Cyber Incident Victim: South Korean National Tax Service
Date:
Mar 2023
Location:
South Korea
Summary
The LockBit ransomware gang announced a cyberattack against the South Korea National Tax Service, claiming to have exfiltrated data. The group threatened to release the stolen information publicly if a ransom was not paid by a specified deadline. While the gang ultimately announced the publication of this data, the actual release was not immediately confirmed. A breach of the tax service poses a severe risk to citizen privacy due to the sensitive personal and financial information the agency collects.
| CIA Posture | Motives | Tactics, Techniques & Procedures |
|---|---|---|
| Available to members | 1 motive | 1 technique |
| Threat Actor | Type | Location |
|---|---|---|
| 1 actor | Available to members | Available to members |
Description
On March 29, 2023, the LockBit ransomware gang publicly announced it had successfully compromised the South Korean National Tax Service (NTS). The group added the South Korean agency to its Tor-based data leak site, a platform frequently used by the gang to list its victims and threaten the public release of stolen data. The announcement served as the initial public confirmation of the security incident. The group set a definitive deadline, stating that if their ransom demands were not met, they would publish the data they had exfiltrated from the tax agency's systems by April 1st, 2023. This gave the victim a very short window of approximately three days to respond to the extortion attempt.
The National Tax Service of South Korea is a major government agency primarily responsible for the assessment and collection of internal taxes. It was established as an external organization of the Ministry of Finance on March 3, 1966. Its functions involve handling vast quantities of sensitive citizen data. The types of information managed by such a tax service agency typically include highly personal and financial details of citizens and businesses. This can encompass national identification numbers, income records, tax filing history, and other confidential financial information. The compromise of such data represents a significant threat to individual privacy and security.
The deadline set by the LockBit gang passed on April 1st. Following this, the group updated its leak site to announce the publication of the stolen information. This action indicated that the ransom was not paid or that negotiations between the threat actors and the victim had failed to reach a resolution acceptable to the attackers. The public declaration of the data's release was the next step in LockBit's double-extortion tactic, where data is both encrypted and stolen, with the threat of release used as additional leverage to force a payment.
However, following the announcement of the publication, the actual data had not yet been made available on the leak site at the time the reporting article was written. There was a discrepancy between the gang's claim to have released the data and its immediate public availability. The delay in the actual publication of the data sets was observed, leaving the status of the data's release as not yet fully realized in the public sphere despite the gang's statements. The authenticity of the hack itself, while announced by the group, had not been independently verified at the time of the report, and the specific volume and precise content of the allegedly exfiltrated data remained unconfirmed by external parties.

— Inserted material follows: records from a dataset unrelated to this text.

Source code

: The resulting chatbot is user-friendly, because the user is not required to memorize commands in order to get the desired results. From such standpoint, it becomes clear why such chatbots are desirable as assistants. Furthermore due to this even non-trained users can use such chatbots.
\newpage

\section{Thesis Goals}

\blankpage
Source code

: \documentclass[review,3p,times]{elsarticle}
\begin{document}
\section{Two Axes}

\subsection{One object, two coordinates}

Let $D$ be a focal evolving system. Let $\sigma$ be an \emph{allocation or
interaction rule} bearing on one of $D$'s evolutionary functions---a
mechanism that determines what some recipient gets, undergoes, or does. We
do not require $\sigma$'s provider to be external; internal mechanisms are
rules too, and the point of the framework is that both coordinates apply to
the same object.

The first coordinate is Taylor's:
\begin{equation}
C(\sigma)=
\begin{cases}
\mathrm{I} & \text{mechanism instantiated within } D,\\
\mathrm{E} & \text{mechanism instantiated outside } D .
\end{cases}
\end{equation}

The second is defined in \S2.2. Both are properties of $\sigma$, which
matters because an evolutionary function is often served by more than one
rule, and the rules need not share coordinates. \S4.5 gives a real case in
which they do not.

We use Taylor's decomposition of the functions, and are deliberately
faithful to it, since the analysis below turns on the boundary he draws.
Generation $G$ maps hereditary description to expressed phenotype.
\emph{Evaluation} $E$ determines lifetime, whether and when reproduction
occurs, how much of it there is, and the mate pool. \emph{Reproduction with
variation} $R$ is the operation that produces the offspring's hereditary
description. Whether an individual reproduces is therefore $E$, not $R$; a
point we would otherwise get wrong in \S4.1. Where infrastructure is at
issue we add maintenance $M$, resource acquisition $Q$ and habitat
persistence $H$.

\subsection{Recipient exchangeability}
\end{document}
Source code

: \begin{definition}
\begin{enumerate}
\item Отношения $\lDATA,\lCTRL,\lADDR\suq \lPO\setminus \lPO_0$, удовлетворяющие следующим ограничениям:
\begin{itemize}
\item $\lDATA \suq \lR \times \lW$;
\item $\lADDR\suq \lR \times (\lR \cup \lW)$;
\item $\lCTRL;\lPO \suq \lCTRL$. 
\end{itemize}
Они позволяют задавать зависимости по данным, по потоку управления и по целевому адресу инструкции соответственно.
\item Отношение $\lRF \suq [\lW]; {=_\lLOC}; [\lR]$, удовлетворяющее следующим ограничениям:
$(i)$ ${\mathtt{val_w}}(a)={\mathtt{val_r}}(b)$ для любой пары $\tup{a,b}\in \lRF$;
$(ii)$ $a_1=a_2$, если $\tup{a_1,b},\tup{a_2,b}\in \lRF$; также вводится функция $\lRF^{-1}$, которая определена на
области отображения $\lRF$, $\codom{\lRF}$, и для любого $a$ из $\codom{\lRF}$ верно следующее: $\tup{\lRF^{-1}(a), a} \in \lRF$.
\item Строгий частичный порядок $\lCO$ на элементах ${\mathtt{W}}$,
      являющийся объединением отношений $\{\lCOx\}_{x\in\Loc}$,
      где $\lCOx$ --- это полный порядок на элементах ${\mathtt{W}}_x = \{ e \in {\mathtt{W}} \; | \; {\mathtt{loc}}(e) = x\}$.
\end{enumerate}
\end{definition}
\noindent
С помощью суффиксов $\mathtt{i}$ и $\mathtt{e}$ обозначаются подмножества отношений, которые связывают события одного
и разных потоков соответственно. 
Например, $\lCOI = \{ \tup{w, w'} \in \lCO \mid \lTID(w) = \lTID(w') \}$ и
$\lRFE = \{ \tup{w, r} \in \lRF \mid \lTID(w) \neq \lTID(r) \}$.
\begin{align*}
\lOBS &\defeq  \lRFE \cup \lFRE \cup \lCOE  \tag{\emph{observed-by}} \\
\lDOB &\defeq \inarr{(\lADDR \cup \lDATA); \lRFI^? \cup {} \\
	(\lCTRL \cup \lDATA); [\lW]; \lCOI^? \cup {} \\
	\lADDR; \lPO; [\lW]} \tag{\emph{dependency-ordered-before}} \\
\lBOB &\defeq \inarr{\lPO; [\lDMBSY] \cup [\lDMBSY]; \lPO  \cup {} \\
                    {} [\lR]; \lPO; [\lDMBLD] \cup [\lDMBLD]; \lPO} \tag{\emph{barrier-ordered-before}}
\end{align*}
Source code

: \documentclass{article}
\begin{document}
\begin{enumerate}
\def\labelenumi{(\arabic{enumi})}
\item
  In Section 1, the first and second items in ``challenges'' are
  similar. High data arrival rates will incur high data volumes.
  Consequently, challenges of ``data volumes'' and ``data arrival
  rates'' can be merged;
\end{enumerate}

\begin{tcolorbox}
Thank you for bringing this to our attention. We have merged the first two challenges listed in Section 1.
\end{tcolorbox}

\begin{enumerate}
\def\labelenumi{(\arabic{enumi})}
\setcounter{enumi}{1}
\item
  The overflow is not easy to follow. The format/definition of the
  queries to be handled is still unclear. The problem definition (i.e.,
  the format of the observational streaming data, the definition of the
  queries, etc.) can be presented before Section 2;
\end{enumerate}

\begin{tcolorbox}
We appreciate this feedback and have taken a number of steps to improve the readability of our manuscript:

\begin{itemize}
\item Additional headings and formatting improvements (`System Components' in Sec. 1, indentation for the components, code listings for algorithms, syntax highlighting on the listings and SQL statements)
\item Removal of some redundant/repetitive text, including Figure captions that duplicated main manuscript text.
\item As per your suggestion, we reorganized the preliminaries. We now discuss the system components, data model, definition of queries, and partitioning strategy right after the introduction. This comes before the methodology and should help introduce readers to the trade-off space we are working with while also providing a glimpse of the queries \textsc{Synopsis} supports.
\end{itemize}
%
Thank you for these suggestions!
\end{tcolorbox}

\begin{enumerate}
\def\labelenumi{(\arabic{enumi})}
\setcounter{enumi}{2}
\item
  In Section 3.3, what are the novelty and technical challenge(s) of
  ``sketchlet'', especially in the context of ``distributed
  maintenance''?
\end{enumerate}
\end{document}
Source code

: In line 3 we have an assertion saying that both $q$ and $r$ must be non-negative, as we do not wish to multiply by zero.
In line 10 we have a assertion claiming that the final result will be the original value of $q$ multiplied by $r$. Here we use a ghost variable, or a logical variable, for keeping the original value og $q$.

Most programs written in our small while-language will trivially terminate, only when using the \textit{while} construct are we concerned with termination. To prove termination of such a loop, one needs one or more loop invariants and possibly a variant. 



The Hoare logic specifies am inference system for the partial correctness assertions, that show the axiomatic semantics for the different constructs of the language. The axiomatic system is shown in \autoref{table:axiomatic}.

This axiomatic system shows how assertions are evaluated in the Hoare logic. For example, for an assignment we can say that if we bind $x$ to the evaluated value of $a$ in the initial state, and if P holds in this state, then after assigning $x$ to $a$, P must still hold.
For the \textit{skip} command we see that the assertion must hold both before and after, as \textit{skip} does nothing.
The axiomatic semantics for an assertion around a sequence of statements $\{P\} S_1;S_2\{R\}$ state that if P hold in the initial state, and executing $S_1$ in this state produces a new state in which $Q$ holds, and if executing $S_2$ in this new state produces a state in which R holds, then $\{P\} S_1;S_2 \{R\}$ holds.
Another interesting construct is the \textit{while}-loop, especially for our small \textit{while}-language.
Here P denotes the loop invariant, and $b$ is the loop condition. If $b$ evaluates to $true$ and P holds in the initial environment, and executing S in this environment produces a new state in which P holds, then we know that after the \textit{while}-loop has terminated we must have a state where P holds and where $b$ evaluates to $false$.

The potential impact of such a data breach is severe due to the nature of the information held by the National Tax Service. The personal and financial data collected by tax authorities is among the most sensitive information a government holds on its citizens. If the stolen data were to be published, it could be exploited by threat actors for a wide range of criminal activities. The primary risks include financial fraud, sophisticated phishing campaigns, and identity theft. Malicious actors could use the information to impersonate individuals, apply for credit, file fraudulent tax returns, or gain unauthorized access to other financial accounts. The scale of such a breach could affect a substantial portion of the South Korean population, leading to widespread privacy violations and financial harm.
The incident demonstrated the continued high level of activity of the LockBit ransomware operation throughout the period. The group was reported to have added approximately 100 new victims to its leak site during the month of March 2023 alone, indicating a prolific and aggressive campaign of attacks against organizations worldwide. The targeting of a national tax service agency represents a significant escalation in the boldness of ransomware groups, focusing on critical government infrastructure that manages essential citizen data. The attack on the South Korean National Tax Service fits within a broader pattern of ransomware groups increasingly targeting high-profile public sector organizations to maximize pressure for ransom payments. The event underscores the ongoing global challenge posed by sophisticated ransomware syndicates to both public and private sector entities.